2

I am wondering if there are any reasonable ways to generate clients data sets for federated learning simulation using tff core code? In the tutorial for the federated core, it uses the MNIST database with each client has only one distinct label in his data set. In this case, there are only 10 different labels available. If I want to have more clients, how can I do that? Thanks in advance.

Baymax
  • 41
  • 4

2 Answers2

1

If you want to create a dataset from scratch you can use tff.simulation.FromTensorSlicesClientData to covert tensors to tff clientdata object. Just you need to pass dictionary having client id as key and dataset as value.

client_train_dataset = collections.OrderedDict()
for i in range(1, split+1):
    client_name = "client_" + str(i)
    start = image_per_set * (i-1)
    end = image_per_set * i

    print(f"Adding data from {start} to {end} for client : {client_name}")
    data = collections.OrderedDict((('label', y_train[start:end]), ('pixels', x_train[start:end])))
    client_train_dataset[client_name] = data

train_dataset = tff.simulation.FromTensorSlicesClientData(client_train_dataset)

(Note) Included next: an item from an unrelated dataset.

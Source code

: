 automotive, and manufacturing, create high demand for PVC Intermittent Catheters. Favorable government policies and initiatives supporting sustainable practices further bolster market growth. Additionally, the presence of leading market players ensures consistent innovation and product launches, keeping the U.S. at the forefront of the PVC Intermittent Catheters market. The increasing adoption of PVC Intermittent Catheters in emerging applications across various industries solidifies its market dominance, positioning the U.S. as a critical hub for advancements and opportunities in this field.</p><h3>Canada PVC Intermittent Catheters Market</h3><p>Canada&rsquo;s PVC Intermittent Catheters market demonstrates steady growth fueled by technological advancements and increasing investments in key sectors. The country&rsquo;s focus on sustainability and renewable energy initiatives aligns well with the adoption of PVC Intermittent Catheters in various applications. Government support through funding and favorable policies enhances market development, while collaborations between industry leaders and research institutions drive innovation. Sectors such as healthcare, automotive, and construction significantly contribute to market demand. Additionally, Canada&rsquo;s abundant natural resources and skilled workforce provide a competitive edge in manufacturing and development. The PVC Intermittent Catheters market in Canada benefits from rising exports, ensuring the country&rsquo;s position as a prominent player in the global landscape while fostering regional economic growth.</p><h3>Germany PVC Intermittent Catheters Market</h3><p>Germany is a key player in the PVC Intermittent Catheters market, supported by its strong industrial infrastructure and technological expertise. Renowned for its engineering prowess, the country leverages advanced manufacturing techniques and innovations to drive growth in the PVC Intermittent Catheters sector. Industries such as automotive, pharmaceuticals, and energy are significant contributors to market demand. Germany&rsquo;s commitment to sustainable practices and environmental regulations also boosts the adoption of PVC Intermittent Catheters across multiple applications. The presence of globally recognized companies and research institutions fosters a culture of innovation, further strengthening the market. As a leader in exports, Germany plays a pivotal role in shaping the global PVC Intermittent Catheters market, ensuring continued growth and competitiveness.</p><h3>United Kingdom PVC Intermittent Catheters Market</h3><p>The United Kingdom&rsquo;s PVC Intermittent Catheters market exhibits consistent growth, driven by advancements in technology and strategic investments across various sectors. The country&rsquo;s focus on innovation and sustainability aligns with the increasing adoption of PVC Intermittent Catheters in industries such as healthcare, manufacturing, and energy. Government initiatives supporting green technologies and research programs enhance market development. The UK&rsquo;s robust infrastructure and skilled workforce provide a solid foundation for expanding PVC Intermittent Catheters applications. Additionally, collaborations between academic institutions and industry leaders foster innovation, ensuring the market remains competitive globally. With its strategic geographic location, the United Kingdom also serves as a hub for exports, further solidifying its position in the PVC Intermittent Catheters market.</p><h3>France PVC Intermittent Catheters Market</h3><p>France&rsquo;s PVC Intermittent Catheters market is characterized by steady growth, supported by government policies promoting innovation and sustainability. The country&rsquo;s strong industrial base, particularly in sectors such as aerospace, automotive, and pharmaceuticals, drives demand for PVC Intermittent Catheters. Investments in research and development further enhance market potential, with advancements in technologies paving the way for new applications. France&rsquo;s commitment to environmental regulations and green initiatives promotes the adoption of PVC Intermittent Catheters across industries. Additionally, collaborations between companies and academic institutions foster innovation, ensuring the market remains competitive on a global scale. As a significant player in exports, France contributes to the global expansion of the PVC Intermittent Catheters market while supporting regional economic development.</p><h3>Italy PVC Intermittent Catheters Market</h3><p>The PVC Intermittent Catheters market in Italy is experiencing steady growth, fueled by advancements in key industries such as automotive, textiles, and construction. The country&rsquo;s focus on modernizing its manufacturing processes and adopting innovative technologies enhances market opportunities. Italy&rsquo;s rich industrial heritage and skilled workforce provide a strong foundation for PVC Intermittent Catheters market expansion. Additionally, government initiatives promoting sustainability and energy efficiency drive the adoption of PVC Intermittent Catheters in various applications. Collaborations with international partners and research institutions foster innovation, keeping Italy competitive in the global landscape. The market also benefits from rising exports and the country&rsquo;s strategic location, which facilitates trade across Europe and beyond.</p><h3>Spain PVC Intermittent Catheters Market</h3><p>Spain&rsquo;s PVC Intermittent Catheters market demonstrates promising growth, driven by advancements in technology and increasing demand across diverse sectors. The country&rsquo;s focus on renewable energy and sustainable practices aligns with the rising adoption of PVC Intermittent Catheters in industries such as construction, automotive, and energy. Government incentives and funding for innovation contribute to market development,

you can check my complete implementation here, where i have splitted mnist into 4 clients.

Mukul
  • 860
  • 8
  • 19
0

There are preprocessed simulation datasets in TFF that should serve this purpose quite nicely. Take, for example, loading EMNIST where the images are partitioned by writer, corresponding to user, as opposed to label. This can be loaded into a Python runtime rather simply (here creating train data with 100 clients):

source, _ = tff.simulation.datasets.emnist.load_data()

def map_fn(example):
  return {'x': tf.reshape(example['pixels'], [-1]), 'y': example['label']}

def client_data(n):
  ds = source.create_tf_dataset_for_client(source.client_ids[n])
  return ds.repeat(10).map(map_fn).shuffle(500).batch(20)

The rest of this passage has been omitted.